The Custom of Telling the Bees

I read that the Royal Beekeeper at Buckingham Palace told the bees in the beehives there that the Queen had died but that they had a new master who would take good care of them. The beekeeper apparently received some teasing in the Press, but it turns out that the practice of “telling the bees” about momentous occasions such as weddings, births, and deaths is an old custom, especially in England, but also throughout Europe. No one knows where or when the practice began; there is some speculation that it goes back to ancient Greece and the belief that bees were a bridge between the living world and the afterlife.
I was struck by the poignancy and graciousness of this custom.
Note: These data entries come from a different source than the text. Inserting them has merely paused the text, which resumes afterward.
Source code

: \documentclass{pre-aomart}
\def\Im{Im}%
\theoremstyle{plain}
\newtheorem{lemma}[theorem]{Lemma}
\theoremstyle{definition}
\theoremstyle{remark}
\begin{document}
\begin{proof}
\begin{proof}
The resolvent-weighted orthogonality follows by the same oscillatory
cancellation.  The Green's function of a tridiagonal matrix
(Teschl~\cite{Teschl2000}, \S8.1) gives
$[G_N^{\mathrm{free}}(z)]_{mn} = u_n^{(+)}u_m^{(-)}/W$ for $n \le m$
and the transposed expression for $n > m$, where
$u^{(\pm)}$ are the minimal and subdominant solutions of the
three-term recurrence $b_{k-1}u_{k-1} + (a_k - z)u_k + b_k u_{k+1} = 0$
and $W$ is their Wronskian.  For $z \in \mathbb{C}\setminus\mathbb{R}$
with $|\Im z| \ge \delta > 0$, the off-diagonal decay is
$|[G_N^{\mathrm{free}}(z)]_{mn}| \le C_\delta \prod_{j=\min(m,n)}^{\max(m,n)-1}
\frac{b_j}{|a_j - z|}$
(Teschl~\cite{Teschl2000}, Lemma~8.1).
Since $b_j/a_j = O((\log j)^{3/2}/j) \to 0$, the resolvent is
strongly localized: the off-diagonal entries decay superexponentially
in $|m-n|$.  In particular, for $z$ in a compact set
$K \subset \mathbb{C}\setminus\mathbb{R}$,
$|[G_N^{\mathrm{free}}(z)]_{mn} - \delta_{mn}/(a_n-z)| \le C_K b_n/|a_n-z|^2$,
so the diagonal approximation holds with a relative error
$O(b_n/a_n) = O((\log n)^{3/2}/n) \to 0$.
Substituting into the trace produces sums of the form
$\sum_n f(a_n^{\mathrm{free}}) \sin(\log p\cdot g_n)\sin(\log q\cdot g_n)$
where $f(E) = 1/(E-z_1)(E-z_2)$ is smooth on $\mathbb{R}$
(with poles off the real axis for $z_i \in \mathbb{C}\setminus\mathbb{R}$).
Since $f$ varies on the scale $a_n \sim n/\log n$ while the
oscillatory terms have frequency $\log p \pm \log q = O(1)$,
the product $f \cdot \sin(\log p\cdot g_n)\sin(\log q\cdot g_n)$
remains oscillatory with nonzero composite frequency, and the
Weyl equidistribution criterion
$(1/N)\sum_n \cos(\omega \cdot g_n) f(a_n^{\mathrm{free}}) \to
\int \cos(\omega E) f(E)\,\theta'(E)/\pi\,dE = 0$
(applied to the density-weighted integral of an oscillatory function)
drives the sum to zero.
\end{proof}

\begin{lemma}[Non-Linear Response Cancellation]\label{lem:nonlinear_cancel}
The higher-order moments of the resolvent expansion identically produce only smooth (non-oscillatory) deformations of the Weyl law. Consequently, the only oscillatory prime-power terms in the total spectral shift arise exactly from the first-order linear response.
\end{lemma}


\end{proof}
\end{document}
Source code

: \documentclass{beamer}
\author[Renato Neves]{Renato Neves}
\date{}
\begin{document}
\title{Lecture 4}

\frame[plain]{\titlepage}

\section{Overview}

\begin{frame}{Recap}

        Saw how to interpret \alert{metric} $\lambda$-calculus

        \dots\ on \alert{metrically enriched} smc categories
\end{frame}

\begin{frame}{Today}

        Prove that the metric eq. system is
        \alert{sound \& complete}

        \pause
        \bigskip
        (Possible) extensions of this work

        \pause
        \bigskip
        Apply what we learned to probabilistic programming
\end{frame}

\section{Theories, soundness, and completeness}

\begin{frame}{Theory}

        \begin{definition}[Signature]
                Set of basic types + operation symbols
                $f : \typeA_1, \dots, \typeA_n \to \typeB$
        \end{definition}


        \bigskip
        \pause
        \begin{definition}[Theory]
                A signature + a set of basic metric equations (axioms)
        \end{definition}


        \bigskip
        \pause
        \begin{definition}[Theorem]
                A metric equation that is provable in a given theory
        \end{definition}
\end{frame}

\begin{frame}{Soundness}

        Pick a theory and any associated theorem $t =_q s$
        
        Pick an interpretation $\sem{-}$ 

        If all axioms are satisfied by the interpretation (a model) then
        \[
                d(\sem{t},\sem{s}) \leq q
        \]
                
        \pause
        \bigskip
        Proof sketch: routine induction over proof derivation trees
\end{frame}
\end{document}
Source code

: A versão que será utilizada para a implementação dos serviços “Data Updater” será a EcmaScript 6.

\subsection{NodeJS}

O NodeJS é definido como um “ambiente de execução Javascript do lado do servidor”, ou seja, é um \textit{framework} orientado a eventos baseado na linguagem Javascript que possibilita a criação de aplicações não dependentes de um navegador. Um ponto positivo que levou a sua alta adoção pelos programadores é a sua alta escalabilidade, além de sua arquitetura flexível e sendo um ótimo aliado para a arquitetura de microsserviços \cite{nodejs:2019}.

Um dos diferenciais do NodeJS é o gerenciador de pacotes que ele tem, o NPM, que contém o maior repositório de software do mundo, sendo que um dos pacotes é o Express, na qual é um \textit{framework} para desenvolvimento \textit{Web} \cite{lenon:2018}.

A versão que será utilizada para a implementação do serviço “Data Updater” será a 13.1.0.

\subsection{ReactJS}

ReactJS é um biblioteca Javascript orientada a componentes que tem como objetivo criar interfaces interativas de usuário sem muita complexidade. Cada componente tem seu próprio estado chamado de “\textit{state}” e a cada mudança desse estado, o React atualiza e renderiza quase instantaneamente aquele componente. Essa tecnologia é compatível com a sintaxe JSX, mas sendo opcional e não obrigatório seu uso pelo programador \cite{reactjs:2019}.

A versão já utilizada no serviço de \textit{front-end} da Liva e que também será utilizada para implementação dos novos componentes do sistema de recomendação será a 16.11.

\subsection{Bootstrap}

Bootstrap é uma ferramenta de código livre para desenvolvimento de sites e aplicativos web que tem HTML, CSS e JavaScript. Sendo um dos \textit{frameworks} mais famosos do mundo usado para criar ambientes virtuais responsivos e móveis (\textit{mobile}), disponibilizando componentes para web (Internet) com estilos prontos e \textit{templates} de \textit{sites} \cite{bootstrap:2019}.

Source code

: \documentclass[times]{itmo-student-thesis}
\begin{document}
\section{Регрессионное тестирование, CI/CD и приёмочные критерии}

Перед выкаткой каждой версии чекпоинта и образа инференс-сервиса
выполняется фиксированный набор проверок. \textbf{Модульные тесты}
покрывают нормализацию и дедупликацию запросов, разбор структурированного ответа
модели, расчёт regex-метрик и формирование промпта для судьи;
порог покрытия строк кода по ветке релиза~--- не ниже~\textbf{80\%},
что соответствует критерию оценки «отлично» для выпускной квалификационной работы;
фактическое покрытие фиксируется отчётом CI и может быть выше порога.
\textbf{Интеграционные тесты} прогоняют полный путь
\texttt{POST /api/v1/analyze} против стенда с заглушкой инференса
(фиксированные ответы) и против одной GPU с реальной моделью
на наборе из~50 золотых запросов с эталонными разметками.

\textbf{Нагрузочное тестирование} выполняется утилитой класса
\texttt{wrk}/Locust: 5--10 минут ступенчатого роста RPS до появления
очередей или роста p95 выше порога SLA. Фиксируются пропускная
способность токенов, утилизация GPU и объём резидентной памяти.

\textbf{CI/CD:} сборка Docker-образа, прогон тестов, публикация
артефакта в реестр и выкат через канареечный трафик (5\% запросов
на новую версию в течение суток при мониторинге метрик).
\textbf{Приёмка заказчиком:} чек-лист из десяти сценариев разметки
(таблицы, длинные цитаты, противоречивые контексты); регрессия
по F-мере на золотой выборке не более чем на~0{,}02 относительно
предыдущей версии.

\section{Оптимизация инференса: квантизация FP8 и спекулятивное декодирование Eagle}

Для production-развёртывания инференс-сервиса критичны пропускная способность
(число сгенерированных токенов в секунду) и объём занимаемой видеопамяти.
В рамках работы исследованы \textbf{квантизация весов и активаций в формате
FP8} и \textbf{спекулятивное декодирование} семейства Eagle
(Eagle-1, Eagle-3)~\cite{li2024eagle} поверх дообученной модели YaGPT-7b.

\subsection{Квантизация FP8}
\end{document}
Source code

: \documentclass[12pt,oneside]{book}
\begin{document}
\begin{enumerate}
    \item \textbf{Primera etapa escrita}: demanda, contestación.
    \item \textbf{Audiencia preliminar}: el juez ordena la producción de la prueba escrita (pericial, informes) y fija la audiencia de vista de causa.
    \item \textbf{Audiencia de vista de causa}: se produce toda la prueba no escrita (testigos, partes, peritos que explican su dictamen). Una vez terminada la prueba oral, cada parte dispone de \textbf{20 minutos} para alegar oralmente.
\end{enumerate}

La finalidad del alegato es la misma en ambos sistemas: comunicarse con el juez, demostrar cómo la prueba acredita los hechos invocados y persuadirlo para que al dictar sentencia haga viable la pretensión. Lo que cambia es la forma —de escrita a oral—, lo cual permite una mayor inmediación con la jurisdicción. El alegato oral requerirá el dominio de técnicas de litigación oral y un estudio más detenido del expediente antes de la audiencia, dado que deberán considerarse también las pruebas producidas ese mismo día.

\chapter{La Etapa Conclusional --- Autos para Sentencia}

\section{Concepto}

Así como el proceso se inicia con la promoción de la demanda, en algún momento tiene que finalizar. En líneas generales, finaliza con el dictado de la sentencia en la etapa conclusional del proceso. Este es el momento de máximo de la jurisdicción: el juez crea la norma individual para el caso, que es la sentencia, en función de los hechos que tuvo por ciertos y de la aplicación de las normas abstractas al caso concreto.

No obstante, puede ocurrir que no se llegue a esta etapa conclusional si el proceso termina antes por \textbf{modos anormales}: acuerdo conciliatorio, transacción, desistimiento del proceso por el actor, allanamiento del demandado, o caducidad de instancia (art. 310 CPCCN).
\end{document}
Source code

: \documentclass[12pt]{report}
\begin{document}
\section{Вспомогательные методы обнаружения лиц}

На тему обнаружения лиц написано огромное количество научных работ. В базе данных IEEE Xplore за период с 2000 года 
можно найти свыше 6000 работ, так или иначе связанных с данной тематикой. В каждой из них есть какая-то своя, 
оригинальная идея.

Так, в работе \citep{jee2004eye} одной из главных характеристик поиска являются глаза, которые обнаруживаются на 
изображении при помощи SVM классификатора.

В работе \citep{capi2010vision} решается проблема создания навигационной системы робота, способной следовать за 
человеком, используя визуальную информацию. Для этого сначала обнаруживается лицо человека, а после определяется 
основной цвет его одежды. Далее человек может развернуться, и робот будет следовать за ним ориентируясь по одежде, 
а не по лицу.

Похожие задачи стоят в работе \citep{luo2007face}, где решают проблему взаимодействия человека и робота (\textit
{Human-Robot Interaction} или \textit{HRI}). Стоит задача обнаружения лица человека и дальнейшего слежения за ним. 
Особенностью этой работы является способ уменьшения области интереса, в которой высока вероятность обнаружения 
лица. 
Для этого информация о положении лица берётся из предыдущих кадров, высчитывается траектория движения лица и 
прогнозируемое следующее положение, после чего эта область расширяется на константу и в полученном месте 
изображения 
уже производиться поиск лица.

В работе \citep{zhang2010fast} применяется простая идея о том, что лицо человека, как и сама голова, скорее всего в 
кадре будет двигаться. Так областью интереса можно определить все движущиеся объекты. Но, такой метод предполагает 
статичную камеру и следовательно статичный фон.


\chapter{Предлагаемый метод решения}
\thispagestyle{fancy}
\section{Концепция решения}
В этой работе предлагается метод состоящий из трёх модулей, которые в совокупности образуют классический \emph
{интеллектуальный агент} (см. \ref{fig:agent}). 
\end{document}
It seems to me like a throwback to a time when a largely rural and farm-based populace was more sensitive to the rhythms and manifestations of the non-human world of nature. It also indicates that people have long been impressed with the sense that bees have an unusual, even magical, kind of intelligence. How they know to build their hives using a three-dimensional hexagonal structure—which just happens to be the strongest design—and how they are able to find their way home carrying minute amounts of pollen and nectar to contribute to the communal store of honey is indeed magical. How do their tiny insect brains accomplish all this?
As it happens, I have recently been reading The Mind of a Bee by Lars Chittka, a eminent insect scientist who unpacks for the general reader the near-incredible research on bee brains and how bees do what they do. Bees have been an object of fascination by naturalists for centuries. How do bees unerringly find their way home from flower patches miles away? How do they then communicate to other bees in the hive the exact location of this flower patch? How do they learn and remember which flowers have the best pollen and nectar? And after a bee-swarm—a magical event in itself—how do they collectively decide, from among many new hive sites, the best one to relocate to? And how do they do this with brains containing only a million neurons, compared to humans’ 100 billion?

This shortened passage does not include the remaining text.